Records from a data collection
• • • • •

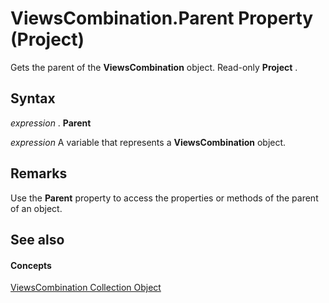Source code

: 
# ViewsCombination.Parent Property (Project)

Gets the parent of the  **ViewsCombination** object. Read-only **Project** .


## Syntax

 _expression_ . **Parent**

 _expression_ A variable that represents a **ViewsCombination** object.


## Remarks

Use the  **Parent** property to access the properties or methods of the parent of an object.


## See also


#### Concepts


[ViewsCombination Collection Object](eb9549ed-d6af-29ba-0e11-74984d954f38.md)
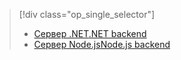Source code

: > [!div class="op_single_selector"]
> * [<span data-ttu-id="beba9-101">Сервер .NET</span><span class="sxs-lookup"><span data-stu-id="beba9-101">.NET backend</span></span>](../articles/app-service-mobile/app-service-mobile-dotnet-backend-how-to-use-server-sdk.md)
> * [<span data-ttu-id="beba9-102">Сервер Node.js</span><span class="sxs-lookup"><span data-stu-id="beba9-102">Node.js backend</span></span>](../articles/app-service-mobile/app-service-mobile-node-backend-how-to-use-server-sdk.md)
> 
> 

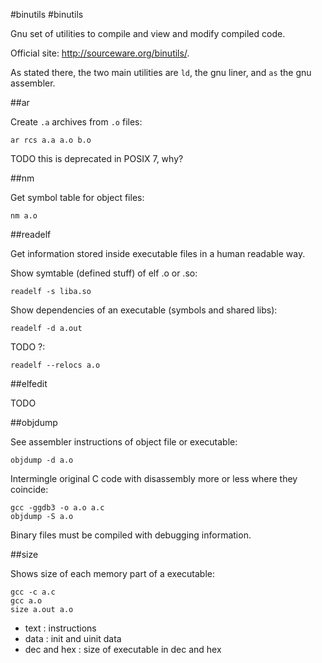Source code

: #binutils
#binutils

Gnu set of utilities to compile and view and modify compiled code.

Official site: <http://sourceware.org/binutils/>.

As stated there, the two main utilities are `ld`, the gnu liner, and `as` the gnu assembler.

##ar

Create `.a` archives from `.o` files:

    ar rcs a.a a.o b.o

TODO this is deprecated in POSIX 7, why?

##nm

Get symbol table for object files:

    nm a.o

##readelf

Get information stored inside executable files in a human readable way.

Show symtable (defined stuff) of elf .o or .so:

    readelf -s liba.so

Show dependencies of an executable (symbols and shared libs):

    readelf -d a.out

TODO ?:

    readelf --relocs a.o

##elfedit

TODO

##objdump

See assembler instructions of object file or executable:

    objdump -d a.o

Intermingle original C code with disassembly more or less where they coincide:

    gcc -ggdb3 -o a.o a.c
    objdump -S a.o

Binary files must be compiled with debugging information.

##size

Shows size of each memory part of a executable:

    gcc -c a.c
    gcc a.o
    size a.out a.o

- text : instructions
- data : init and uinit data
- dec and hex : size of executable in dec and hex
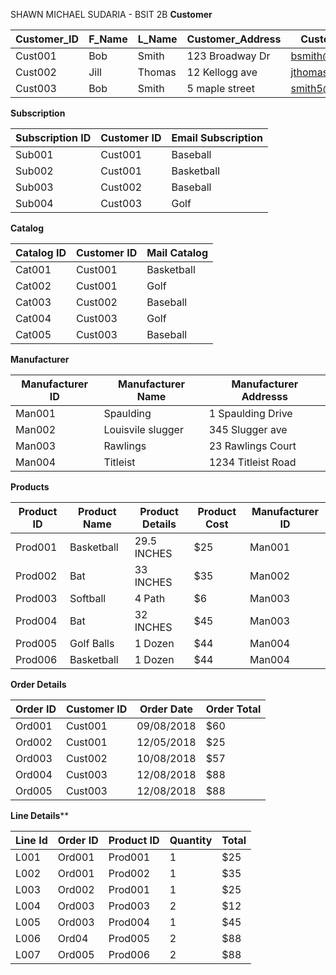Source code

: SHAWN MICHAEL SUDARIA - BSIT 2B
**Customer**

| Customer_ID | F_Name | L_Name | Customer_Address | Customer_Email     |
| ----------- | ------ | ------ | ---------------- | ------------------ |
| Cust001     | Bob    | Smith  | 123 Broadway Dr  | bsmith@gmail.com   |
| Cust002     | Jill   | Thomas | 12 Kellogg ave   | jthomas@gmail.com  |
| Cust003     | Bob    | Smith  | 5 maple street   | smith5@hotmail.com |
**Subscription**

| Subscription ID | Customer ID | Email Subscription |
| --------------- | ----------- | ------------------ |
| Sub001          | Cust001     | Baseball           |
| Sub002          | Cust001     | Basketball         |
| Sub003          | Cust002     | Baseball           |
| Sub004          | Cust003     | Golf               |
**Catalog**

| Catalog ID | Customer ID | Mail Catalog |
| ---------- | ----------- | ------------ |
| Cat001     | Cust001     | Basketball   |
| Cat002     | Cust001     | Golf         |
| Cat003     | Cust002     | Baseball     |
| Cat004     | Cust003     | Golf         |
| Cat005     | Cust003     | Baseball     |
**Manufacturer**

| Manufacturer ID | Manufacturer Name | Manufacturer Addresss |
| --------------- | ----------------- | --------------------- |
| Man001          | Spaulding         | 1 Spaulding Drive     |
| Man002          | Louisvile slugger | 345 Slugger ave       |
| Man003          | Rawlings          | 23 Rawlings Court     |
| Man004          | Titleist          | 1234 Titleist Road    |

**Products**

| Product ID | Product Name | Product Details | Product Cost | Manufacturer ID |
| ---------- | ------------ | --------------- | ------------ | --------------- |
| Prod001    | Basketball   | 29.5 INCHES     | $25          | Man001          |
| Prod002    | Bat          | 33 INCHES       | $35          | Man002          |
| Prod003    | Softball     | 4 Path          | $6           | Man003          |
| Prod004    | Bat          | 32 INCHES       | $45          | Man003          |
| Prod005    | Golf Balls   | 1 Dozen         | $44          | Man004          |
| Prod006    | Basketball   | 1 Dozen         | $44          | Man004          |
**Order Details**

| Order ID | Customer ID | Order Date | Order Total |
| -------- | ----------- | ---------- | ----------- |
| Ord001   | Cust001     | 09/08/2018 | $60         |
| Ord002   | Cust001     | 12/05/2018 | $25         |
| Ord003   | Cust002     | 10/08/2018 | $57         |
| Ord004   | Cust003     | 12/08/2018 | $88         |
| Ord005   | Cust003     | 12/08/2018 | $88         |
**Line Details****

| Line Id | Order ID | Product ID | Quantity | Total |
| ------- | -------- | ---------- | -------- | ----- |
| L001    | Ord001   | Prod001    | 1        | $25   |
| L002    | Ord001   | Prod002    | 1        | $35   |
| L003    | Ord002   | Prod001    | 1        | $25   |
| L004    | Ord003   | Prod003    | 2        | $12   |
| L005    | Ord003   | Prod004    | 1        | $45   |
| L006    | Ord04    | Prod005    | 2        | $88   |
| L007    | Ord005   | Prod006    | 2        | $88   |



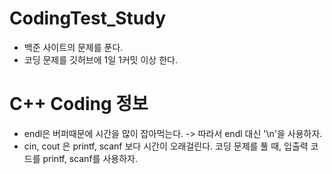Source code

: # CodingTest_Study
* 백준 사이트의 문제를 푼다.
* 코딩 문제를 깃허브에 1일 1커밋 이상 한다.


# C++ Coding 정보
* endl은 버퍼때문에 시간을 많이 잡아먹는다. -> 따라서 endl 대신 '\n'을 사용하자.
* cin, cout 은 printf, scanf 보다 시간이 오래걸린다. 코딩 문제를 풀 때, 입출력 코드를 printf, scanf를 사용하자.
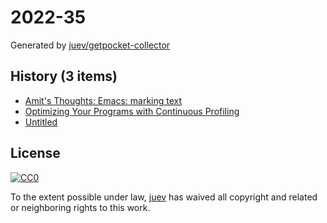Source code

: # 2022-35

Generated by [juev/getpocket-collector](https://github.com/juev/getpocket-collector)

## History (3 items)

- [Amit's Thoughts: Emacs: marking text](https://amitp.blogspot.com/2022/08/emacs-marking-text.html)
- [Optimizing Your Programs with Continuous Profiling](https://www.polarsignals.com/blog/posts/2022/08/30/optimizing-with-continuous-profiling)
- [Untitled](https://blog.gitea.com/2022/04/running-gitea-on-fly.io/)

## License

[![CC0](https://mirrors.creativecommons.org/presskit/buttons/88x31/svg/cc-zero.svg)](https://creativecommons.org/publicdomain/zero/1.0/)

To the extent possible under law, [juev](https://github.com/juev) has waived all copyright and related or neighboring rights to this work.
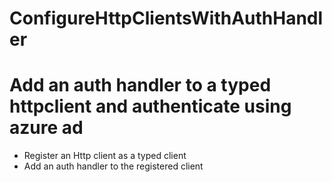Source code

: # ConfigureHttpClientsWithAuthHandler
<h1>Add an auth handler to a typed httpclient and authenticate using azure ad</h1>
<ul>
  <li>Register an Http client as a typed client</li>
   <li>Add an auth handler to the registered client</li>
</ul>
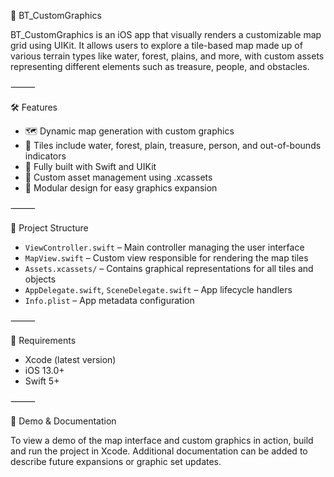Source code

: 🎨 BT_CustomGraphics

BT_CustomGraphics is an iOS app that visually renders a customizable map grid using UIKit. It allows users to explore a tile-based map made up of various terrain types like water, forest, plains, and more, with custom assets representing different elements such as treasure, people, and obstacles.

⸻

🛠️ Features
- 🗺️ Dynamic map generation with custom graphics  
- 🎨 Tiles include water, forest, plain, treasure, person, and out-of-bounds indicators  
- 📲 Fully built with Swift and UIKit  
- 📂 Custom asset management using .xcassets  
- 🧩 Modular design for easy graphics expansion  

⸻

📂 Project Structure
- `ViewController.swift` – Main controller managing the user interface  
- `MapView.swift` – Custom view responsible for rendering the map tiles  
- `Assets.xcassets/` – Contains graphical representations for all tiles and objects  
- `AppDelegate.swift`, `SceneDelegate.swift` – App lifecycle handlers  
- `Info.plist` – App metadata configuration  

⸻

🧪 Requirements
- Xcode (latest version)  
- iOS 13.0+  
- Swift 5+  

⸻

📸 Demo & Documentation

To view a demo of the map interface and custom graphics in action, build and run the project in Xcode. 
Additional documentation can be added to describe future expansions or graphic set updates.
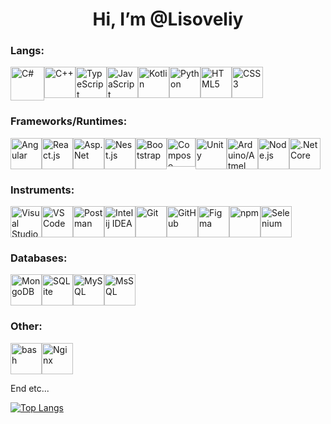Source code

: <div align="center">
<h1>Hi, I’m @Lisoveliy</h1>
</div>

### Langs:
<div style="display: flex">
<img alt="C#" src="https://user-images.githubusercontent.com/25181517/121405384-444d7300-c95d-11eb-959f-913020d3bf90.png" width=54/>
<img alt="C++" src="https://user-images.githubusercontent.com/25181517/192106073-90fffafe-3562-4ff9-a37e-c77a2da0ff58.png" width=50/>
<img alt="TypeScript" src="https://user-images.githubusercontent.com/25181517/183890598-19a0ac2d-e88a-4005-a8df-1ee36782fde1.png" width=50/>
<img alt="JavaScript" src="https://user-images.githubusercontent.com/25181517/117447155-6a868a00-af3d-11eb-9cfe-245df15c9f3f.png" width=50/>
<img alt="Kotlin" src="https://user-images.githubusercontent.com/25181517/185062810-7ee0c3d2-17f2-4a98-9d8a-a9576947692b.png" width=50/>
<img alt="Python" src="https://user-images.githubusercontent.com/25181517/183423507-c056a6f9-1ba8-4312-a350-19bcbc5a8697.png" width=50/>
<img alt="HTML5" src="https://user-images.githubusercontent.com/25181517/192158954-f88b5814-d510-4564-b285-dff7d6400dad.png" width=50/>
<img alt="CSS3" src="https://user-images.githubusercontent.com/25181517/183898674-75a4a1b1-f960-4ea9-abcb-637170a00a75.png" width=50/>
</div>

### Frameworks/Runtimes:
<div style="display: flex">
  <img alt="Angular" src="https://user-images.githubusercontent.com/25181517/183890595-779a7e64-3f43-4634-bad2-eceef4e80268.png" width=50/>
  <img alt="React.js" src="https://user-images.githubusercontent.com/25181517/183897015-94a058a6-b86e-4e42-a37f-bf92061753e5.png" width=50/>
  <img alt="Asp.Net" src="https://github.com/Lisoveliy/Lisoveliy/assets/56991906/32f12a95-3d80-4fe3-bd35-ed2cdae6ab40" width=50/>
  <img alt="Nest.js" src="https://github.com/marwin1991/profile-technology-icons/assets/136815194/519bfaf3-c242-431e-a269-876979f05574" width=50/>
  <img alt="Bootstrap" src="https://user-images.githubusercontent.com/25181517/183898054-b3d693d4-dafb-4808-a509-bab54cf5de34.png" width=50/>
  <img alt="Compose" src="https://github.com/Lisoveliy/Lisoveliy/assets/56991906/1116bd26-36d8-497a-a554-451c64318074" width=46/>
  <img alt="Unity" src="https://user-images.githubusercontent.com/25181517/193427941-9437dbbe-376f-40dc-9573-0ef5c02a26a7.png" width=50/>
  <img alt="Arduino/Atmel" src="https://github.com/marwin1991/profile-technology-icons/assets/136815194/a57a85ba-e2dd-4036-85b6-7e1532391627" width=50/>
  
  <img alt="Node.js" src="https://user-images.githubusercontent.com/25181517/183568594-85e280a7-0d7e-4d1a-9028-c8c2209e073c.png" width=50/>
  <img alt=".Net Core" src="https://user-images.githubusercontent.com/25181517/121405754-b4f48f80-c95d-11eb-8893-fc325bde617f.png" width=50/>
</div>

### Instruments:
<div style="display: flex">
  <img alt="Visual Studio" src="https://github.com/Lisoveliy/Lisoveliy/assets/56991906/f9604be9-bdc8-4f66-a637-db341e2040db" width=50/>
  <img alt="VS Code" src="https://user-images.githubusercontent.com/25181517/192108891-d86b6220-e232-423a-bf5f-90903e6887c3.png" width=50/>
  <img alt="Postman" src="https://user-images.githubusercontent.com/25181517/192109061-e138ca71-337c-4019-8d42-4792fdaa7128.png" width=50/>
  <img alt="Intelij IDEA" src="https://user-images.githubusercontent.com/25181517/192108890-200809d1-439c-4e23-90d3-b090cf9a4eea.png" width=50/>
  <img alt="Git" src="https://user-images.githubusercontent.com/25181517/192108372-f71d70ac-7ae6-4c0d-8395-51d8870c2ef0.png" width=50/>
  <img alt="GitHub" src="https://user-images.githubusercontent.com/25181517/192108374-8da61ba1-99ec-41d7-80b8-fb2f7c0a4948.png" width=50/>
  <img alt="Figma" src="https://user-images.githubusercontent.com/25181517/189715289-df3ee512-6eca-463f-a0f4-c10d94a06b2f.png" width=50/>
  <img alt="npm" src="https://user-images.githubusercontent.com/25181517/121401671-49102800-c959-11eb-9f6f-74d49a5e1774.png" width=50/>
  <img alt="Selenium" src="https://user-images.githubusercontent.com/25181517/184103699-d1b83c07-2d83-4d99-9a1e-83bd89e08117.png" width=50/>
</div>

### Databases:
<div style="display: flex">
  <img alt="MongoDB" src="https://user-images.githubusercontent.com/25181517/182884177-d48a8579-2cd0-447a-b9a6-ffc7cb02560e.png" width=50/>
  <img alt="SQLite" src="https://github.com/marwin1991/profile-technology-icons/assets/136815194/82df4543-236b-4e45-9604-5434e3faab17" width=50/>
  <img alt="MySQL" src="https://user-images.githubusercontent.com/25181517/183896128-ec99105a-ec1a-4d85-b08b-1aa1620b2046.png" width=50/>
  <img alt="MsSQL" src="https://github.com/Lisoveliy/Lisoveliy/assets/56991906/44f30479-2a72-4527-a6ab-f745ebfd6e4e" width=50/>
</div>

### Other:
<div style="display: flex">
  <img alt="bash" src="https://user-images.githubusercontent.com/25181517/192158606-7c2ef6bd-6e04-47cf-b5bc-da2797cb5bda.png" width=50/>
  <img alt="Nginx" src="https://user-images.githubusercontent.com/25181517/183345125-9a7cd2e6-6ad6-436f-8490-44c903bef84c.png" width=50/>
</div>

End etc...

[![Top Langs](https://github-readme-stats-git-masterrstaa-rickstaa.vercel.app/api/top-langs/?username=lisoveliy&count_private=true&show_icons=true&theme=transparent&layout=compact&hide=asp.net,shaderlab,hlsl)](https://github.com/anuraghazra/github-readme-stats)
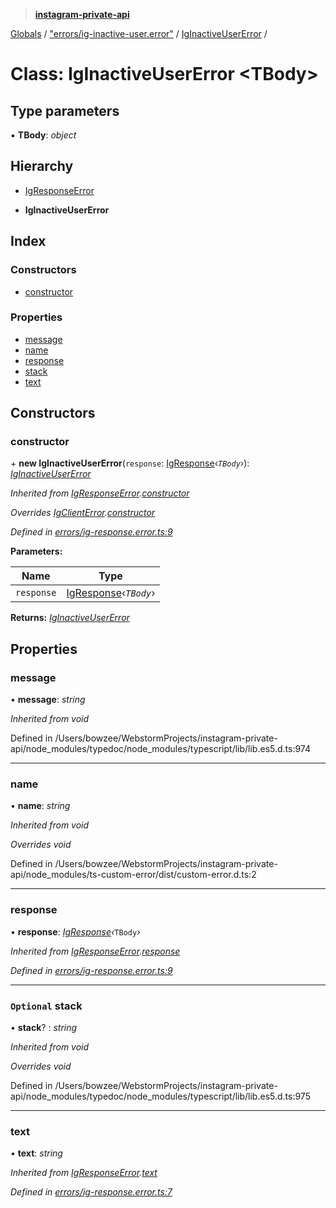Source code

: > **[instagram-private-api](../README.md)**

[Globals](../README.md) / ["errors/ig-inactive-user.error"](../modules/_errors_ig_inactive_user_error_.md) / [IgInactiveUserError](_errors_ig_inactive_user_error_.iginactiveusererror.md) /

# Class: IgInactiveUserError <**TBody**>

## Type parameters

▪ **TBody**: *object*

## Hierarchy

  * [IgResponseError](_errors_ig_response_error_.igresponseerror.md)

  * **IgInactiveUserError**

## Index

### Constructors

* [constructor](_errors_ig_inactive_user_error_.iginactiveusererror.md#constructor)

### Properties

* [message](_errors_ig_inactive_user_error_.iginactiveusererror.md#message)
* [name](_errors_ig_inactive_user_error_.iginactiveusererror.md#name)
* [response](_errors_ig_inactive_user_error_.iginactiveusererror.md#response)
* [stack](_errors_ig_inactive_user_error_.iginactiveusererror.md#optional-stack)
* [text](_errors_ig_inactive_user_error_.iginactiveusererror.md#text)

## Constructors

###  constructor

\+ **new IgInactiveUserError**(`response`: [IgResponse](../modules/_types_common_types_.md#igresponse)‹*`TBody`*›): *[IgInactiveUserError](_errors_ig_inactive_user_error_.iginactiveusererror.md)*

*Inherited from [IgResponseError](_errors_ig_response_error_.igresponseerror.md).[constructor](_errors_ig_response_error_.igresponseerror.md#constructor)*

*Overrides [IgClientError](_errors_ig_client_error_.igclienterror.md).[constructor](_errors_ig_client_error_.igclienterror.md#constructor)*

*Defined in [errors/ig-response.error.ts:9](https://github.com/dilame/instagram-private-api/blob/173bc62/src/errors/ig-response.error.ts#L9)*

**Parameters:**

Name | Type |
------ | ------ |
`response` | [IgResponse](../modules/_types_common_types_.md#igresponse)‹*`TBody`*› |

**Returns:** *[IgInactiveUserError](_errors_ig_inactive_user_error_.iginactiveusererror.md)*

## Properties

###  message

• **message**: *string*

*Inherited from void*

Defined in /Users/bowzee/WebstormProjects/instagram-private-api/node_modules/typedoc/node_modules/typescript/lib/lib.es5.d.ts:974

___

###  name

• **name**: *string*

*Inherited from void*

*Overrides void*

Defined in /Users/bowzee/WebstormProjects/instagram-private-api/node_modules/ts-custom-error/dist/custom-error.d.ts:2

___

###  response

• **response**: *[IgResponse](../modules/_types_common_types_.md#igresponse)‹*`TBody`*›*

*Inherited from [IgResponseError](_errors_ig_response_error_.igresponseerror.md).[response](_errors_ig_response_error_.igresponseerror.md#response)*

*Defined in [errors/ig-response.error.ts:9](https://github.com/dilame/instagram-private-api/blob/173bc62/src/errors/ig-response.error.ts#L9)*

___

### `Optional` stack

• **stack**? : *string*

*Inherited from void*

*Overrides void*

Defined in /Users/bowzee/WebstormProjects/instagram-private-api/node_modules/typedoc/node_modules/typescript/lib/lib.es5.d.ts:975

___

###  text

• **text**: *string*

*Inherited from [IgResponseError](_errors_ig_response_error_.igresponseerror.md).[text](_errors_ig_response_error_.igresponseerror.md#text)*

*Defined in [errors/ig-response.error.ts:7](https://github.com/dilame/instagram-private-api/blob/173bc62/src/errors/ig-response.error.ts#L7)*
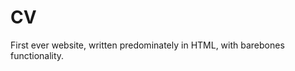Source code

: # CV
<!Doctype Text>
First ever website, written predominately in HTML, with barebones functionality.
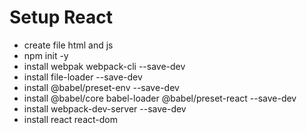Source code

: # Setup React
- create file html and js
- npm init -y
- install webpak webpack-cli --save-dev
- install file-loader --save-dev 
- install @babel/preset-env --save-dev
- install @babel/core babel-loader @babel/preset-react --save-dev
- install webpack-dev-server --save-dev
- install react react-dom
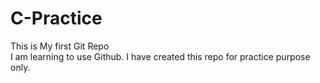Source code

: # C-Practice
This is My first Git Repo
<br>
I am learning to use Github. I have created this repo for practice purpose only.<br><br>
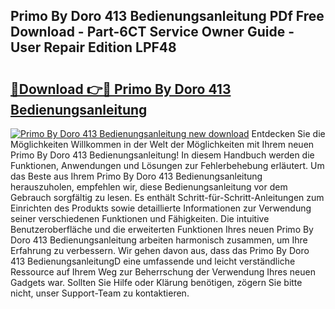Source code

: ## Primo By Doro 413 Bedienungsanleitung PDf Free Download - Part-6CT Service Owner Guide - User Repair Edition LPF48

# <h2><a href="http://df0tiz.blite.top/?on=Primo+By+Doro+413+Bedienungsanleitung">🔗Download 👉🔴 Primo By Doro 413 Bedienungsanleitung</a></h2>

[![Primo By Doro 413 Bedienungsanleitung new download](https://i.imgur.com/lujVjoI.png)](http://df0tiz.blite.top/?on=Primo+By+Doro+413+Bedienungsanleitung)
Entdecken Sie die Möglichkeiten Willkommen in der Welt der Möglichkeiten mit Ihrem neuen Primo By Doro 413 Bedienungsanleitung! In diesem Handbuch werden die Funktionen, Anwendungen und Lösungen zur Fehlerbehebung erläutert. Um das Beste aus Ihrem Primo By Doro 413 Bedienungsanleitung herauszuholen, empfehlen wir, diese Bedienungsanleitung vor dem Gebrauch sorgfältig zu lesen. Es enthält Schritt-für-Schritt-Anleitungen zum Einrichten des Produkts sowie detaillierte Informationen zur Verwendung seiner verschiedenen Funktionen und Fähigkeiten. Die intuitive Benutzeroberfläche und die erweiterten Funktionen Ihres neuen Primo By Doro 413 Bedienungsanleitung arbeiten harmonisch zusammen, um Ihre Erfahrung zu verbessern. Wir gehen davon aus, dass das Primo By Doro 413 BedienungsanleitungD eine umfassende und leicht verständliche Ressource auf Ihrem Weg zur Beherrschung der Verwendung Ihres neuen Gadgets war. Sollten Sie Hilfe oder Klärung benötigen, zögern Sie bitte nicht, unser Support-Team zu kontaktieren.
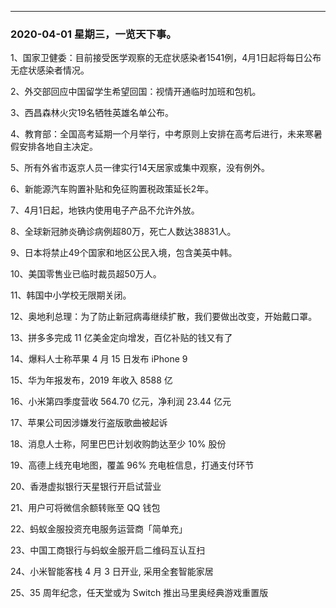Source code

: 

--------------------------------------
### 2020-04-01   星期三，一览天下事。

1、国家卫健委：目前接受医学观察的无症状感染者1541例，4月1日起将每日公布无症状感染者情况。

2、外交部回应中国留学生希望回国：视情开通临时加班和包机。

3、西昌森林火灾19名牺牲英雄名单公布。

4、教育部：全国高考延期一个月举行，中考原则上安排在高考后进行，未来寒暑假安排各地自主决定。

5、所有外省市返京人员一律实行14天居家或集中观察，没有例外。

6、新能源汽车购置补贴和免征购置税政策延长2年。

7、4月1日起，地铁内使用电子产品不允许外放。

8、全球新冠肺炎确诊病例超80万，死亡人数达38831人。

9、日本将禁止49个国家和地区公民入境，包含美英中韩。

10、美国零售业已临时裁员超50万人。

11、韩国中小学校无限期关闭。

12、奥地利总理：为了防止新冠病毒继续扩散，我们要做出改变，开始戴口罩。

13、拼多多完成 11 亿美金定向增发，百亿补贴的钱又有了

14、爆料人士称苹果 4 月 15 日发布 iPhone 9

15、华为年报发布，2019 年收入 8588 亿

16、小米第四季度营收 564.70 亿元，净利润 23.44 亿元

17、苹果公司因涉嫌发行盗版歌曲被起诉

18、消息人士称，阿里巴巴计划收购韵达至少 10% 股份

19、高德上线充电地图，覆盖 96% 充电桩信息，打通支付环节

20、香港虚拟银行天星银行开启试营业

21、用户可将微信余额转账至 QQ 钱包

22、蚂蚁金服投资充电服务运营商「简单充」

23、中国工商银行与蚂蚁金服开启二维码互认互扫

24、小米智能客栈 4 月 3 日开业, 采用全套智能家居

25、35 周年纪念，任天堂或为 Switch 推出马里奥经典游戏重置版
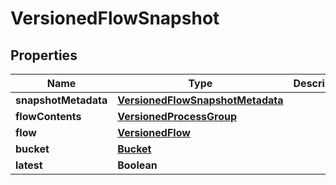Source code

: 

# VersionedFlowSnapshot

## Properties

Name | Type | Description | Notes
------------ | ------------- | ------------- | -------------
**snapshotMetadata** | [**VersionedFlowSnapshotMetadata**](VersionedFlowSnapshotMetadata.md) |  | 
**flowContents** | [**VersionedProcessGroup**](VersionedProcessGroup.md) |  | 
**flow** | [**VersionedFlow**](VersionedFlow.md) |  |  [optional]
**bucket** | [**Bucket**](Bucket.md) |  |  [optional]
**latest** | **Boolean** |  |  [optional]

• • • • •

• Task brief:
In the records above, locate the line with "24、小米智能客栈 4 月 3 日开业, 采用全套智能家居"; output it and each line after it through the last one, exactly, omitting pictures.

• Exercise output:
24、小米智能客栈 4 月 3 日开业, 采用全套智能家居

25、35 周年纪念，任天堂或为 Switch 推出马里奥经典游戏重置版
Source code

: 

# VersionedFlowSnapshot

## Properties

Name | Type | Description | Notes
------------ | ------------- | ------------- | -------------
**snapshotMetadata** | [**VersionedFlowSnapshotMetadata**](VersionedFlowSnapshotMetadata.md) |  | 
**flowContents** | [**VersionedProcessGroup**](VersionedProcessGroup.md) |  | 
**flow** | [**VersionedFlow**](VersionedFlow.md) |  |  [optional]
**bucket** | [**Bucket**](Bucket.md) |  |  [optional]
**latest** | **Boolean** |  |  [optional]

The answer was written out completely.